But they were no longer lovers. And he was lying, lying to everyone. Lying through that sexy mouth of his, lying with his eyes.
“Gentlemen,” Phillip said smoothly, his fingers still clutching Ferris’s arm. “Let’s not have a quarrel in my mother’s living room.”
Blackheart’s expression was no longer affable, it was downright dangerous. “Good idea, Phillip. If you just take your hands off Ferris there’ll be no need to flatten you.”
Phillip was an inch or two taller than Blackheart and much broader. “Try it,” Phillip said, digging his fingers in harder.

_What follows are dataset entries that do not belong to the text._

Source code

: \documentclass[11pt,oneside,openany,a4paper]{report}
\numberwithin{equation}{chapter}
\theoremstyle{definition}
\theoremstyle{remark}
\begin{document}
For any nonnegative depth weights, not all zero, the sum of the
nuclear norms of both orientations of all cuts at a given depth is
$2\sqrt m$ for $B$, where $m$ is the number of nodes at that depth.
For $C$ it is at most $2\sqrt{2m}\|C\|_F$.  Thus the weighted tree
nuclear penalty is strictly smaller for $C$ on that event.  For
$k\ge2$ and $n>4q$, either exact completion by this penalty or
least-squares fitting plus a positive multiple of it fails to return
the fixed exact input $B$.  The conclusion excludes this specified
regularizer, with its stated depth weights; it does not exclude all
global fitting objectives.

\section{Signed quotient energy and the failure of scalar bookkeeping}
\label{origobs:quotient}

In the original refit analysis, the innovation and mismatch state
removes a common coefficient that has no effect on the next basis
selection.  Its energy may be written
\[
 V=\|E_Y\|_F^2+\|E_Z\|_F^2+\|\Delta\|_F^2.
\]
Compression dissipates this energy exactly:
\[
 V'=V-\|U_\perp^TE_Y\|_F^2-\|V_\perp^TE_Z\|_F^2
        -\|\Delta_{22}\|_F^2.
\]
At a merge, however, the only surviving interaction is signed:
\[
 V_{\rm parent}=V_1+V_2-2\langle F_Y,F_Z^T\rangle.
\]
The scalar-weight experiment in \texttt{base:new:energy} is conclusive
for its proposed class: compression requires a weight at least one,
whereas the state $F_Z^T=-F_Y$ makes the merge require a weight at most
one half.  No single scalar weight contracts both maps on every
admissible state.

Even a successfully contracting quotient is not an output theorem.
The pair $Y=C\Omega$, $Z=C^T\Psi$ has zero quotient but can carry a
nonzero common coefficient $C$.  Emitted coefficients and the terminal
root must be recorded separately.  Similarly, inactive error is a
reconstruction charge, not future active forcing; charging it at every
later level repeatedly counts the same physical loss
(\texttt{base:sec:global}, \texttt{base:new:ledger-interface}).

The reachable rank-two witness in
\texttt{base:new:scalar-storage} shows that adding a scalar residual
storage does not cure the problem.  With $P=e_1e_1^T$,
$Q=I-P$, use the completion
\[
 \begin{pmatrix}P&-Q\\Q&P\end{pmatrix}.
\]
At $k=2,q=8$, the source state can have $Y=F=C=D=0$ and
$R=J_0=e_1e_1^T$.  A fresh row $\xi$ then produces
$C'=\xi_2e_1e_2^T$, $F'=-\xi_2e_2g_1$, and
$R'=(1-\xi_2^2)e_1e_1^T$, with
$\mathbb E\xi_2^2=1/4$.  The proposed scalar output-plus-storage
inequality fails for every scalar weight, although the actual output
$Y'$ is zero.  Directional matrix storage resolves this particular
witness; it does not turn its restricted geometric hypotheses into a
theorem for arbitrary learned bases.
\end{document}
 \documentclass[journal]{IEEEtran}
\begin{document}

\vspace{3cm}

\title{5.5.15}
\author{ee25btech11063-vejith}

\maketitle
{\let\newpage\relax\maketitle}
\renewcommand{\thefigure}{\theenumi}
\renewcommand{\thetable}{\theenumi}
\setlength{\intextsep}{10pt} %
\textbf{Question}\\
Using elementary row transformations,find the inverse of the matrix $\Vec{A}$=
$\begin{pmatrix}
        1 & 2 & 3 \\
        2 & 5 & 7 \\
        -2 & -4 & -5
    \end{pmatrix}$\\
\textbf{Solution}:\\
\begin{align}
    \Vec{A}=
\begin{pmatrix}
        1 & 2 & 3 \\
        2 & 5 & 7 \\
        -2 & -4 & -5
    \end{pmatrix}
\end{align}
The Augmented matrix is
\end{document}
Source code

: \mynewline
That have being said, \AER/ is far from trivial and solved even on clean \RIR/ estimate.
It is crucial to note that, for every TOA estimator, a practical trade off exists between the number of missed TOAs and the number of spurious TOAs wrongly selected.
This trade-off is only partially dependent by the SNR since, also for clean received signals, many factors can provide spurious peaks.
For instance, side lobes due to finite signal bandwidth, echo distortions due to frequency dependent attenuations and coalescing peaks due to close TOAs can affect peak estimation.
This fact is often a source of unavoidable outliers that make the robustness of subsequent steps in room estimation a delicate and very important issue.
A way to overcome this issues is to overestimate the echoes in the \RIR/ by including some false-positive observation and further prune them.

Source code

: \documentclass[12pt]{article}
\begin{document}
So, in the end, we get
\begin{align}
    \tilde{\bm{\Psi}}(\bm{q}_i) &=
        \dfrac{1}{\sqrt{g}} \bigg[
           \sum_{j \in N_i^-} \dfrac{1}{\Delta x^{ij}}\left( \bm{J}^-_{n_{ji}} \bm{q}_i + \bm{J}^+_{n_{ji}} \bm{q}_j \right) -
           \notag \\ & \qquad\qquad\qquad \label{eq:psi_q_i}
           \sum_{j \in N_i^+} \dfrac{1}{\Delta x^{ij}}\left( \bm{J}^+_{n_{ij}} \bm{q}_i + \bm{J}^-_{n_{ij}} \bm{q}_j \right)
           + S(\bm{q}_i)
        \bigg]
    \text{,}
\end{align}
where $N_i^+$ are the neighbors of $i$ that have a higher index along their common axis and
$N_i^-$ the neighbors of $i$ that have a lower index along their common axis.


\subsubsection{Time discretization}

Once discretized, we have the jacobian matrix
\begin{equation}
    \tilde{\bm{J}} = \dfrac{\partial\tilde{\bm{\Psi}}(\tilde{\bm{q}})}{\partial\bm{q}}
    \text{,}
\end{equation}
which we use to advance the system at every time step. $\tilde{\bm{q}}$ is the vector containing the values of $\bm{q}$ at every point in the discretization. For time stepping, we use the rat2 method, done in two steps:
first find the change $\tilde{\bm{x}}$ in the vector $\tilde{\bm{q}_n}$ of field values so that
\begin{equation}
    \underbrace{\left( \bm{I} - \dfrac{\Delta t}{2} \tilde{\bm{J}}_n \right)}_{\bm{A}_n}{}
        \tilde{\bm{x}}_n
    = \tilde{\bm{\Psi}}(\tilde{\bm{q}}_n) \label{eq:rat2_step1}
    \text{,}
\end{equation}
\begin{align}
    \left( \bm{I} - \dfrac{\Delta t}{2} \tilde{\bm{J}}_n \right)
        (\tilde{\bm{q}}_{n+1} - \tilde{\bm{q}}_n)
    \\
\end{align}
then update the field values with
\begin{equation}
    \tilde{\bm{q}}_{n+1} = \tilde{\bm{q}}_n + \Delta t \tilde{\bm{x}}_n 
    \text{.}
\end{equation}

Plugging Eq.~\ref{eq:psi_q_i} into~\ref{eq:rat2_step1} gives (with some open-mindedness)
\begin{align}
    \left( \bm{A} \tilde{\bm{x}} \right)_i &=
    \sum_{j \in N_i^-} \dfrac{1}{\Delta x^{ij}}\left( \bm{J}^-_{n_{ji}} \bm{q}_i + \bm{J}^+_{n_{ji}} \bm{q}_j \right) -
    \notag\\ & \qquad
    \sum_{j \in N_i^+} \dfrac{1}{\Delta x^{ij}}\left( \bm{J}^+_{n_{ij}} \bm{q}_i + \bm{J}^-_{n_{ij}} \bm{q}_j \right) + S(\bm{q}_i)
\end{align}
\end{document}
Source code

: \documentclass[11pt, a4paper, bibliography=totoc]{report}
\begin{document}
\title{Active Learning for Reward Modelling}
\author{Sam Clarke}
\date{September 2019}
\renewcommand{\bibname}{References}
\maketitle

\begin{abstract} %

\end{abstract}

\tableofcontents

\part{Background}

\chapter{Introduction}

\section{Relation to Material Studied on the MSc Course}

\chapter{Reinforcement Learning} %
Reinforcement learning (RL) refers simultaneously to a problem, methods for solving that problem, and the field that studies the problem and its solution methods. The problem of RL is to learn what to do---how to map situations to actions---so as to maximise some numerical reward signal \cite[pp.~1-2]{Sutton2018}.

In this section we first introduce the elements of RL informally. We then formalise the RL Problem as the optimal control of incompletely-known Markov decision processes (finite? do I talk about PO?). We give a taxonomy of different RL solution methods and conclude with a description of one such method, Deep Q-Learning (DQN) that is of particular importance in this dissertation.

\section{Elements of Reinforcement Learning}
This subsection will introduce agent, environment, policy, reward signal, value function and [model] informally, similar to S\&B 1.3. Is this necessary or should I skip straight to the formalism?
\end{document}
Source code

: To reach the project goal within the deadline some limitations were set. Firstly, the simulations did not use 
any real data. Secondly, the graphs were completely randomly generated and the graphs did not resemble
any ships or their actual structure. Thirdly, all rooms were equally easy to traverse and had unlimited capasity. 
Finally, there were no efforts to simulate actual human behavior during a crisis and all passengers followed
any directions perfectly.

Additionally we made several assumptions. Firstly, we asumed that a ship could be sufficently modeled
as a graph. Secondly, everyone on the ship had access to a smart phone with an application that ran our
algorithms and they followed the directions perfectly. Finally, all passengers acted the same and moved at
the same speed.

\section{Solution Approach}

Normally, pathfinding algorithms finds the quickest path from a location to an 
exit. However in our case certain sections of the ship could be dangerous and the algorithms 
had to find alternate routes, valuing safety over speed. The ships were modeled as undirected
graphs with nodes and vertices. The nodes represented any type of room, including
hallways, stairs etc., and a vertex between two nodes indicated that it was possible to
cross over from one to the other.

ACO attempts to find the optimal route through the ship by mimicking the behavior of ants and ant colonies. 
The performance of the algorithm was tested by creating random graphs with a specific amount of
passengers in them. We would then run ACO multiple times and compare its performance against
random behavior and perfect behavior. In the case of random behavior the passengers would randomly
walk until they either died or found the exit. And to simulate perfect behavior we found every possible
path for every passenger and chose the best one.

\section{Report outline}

“I should warn you, Phillip, that I don’t fight fair, and I don’t like people manhandling my ex-fiancée.”
“She happens to be my ex-fiancée, too.”
“For heaven’s sake, let go of me, Phillip,” Ferris snapped, yanking her arm out of his grasp. This time he let her go, but the tightness of his earlier grip had left red marks she could only hope Blackheart wouldn’t notice. “I’m not an old bone to be fought over by a pair of pit bulls.”
Blackheart laughed, some of the tension vanishing. “Hardly a pit bull. Phillip’s more of an overbred Afghan. Big on looks and short on brain.”
“What about you?” she couldn’t keep from asking. For a moment his hard brown eyes softened, and they were alone in the crowded room.
“Nothing but an old alley cat, darling. Not worth the bother.”
“There you are!” Regina’s sonorous voice cut through the sudden hush, and Ferris greeted her intrusion with real relief. “I wanted to introduce you all to the Porcinis. We wouldn’t be here tonight without their gracious offer, and I know you’ll want to welcome them,”
Danielle and Marco Porcini were more what Ferris had had in mind when she envisioned circus performers, she thought as Regina made her usual effortless introductions. Marco was tall, dark and handsome, the epitome of European allure. He practically glistened in the soft light, from his shiny black mustache, his perfect mane of hair to his small, white teeth and bulging biceps. If he’d been an unmarried lion tamer and Ferris even dumber than she was, she would have gone off with him in a flash.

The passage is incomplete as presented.